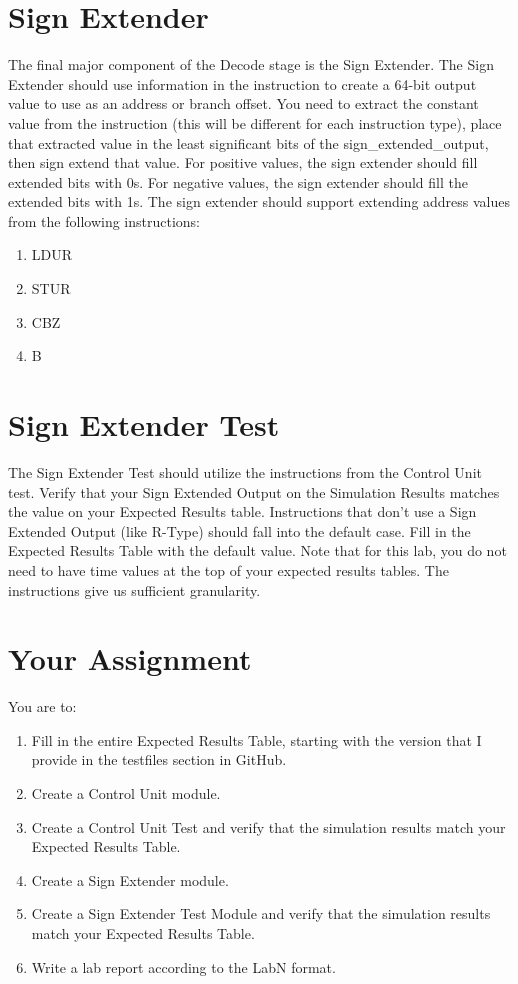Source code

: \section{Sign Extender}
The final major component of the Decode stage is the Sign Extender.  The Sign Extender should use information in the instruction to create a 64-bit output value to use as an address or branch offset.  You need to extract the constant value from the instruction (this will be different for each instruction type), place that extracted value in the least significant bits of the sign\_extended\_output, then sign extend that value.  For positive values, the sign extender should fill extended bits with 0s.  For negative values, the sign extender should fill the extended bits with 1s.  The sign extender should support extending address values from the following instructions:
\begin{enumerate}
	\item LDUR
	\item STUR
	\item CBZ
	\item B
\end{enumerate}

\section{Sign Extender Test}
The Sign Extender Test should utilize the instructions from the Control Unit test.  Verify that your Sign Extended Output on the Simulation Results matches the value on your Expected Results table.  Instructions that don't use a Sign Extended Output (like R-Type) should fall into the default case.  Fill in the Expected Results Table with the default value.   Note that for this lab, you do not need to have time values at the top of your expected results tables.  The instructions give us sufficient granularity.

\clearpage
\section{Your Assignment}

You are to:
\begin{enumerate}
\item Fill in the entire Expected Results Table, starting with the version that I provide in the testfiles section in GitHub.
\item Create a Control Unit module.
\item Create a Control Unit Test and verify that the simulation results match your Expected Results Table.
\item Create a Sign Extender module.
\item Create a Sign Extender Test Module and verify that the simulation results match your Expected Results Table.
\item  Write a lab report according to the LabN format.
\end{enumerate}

...

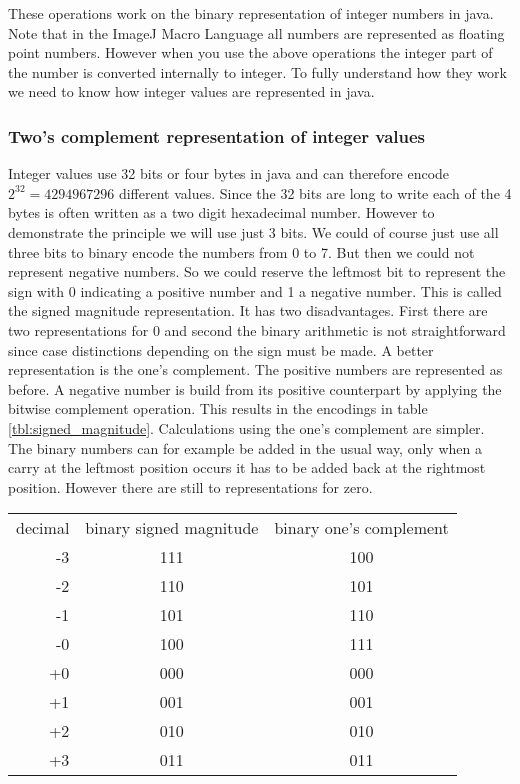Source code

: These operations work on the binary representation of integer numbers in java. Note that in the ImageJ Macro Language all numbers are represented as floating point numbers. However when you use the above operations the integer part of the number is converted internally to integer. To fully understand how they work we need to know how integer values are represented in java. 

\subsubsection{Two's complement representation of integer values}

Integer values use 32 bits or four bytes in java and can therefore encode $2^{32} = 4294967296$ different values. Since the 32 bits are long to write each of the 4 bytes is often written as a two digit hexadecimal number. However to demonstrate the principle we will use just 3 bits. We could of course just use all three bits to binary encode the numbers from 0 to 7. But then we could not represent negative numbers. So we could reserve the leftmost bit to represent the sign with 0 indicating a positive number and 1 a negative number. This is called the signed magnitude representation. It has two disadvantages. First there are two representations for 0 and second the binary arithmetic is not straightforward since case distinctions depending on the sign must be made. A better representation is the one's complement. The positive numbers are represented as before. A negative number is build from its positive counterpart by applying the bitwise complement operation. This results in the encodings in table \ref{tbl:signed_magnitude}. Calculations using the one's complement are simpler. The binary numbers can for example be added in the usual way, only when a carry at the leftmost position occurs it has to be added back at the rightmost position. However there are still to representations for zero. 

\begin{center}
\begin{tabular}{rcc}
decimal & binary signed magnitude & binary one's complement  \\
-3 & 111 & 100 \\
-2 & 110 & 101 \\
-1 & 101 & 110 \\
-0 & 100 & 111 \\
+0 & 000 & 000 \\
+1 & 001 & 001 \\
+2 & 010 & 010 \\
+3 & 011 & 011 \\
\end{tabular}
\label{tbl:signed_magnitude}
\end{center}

* * *

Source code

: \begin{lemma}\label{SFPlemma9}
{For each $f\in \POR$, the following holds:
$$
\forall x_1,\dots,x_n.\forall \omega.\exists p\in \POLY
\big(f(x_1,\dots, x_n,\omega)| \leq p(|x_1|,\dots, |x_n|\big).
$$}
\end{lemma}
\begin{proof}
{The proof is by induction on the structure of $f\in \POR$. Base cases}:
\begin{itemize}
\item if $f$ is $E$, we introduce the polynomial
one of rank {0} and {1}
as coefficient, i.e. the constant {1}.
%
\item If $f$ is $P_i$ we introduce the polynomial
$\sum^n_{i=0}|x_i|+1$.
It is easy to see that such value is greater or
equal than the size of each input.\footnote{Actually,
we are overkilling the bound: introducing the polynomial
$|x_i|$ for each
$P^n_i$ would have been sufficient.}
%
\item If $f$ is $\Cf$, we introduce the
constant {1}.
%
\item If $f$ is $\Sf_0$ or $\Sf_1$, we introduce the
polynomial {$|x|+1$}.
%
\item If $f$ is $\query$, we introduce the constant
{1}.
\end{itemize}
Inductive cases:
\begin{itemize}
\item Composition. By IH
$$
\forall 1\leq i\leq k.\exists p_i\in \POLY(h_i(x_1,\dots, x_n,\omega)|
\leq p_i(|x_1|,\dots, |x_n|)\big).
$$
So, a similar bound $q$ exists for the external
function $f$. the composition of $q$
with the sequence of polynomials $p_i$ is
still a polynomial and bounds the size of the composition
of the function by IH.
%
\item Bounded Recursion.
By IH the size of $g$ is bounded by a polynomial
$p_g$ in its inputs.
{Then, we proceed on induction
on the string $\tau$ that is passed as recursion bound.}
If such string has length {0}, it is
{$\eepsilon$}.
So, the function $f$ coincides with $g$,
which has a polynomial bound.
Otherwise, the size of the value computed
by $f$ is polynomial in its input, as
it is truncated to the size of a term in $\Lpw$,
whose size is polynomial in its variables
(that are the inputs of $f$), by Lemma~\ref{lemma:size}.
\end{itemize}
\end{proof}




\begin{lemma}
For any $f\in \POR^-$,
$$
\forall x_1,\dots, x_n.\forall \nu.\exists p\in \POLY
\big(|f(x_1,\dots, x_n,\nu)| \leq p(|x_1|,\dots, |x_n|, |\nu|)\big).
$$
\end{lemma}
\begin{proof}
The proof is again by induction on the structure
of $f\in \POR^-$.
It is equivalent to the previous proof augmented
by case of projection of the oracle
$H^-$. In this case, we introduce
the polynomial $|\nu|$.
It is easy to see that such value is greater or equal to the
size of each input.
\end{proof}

## ACTIVITY
Using the listing, collect all lines in which the string "exists" is found.

## TASK OUTPUT
\forall x_1,\dots,x_n.\forall \omega.\exists p\in \POLY
\forall 1\leq i\leq k.\exists p_i\in \POLY(h_i(x_1,\dots, x_n,\omega)|
So, a similar bound $q$ exists for the external
\forall x_1,\dots, x_n.\forall \nu.\exists p\in \POLY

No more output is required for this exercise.